Collected data:
BEGIN

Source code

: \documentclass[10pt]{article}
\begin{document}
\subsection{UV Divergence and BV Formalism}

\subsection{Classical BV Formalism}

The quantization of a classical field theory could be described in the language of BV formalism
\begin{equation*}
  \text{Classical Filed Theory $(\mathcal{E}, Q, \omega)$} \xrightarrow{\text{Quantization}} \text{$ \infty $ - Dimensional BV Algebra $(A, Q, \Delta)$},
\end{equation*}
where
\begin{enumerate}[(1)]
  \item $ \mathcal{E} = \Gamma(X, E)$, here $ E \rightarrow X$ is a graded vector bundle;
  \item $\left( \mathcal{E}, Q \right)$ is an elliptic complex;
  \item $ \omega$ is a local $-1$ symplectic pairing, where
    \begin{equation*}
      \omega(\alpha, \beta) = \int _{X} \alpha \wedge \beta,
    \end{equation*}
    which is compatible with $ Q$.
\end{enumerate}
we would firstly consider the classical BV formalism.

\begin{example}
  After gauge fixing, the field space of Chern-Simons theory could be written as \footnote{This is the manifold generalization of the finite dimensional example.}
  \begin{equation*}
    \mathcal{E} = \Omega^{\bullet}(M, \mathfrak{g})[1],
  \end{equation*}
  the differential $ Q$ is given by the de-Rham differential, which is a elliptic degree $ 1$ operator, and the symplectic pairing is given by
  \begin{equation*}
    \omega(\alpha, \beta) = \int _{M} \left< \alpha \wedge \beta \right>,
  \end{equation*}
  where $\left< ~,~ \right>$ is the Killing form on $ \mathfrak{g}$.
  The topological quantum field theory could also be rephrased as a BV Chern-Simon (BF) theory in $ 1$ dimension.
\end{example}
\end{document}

END
BEGIN

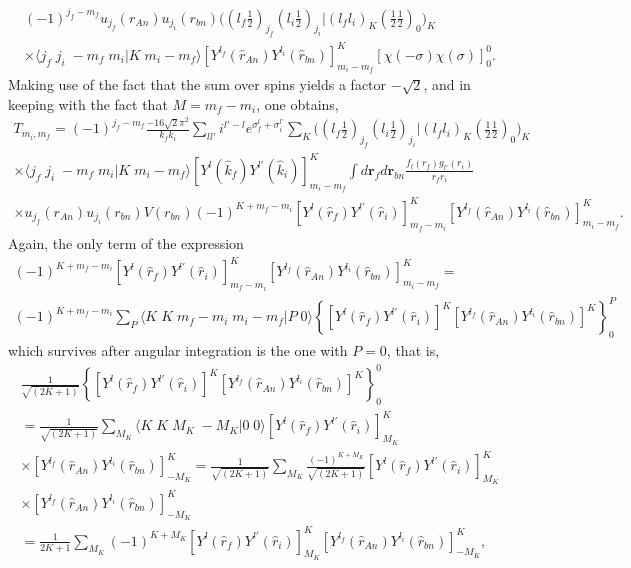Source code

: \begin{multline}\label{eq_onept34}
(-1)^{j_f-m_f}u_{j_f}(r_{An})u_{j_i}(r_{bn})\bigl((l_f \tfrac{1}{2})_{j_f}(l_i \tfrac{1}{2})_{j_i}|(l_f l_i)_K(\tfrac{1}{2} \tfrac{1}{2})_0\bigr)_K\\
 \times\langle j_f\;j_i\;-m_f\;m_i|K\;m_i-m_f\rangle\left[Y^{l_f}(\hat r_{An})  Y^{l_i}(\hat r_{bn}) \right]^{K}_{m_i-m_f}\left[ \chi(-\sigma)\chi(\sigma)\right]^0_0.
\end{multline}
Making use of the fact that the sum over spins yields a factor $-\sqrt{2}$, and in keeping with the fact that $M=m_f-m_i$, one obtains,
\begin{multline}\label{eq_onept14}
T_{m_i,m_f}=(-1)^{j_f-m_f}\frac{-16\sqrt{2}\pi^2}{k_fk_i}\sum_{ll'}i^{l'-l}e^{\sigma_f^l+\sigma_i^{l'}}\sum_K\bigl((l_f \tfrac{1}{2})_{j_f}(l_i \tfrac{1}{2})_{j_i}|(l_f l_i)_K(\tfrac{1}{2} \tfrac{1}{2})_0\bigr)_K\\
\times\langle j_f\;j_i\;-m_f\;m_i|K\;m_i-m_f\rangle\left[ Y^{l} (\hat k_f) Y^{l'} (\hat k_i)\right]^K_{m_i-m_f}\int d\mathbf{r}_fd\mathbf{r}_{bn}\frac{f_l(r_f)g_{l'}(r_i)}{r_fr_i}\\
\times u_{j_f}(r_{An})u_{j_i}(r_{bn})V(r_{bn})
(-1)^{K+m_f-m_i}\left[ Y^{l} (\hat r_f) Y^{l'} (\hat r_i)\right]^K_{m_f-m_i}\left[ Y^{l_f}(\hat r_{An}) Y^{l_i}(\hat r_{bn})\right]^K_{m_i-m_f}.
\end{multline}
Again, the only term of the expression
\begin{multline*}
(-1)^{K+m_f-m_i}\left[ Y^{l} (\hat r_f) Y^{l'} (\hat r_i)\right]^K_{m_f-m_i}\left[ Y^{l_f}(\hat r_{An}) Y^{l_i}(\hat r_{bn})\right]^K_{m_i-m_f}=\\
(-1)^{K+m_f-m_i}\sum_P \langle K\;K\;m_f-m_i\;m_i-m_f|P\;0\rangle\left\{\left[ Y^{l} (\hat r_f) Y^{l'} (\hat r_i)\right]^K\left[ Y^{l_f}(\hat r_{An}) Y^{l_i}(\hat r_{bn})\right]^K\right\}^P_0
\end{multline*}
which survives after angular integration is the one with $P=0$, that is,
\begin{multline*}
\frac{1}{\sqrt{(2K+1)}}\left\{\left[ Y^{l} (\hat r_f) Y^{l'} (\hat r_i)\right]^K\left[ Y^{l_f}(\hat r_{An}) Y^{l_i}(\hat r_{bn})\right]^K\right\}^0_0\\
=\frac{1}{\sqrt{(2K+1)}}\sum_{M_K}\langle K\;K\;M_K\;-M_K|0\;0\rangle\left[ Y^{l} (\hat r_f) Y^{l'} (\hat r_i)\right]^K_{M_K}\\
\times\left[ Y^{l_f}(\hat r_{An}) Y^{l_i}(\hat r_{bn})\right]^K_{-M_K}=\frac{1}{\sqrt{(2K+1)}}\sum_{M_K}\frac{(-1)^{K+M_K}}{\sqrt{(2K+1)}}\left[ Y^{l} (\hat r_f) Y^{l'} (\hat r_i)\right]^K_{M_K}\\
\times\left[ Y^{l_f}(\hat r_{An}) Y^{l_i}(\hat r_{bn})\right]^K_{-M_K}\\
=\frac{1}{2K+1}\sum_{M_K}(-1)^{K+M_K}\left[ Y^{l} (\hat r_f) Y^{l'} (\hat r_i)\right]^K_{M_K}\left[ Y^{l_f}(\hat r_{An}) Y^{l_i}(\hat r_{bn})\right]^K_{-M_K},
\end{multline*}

END

Problem requirements - Copy out each line carrying the string "beta" from the data.

Answer for the task -
      \omega(\alpha, \beta) = \int _{X} \alpha \wedge \beta,
    \omega(\alpha, \beta) = \int _{M} \left< \alpha \wedge \beta \right>,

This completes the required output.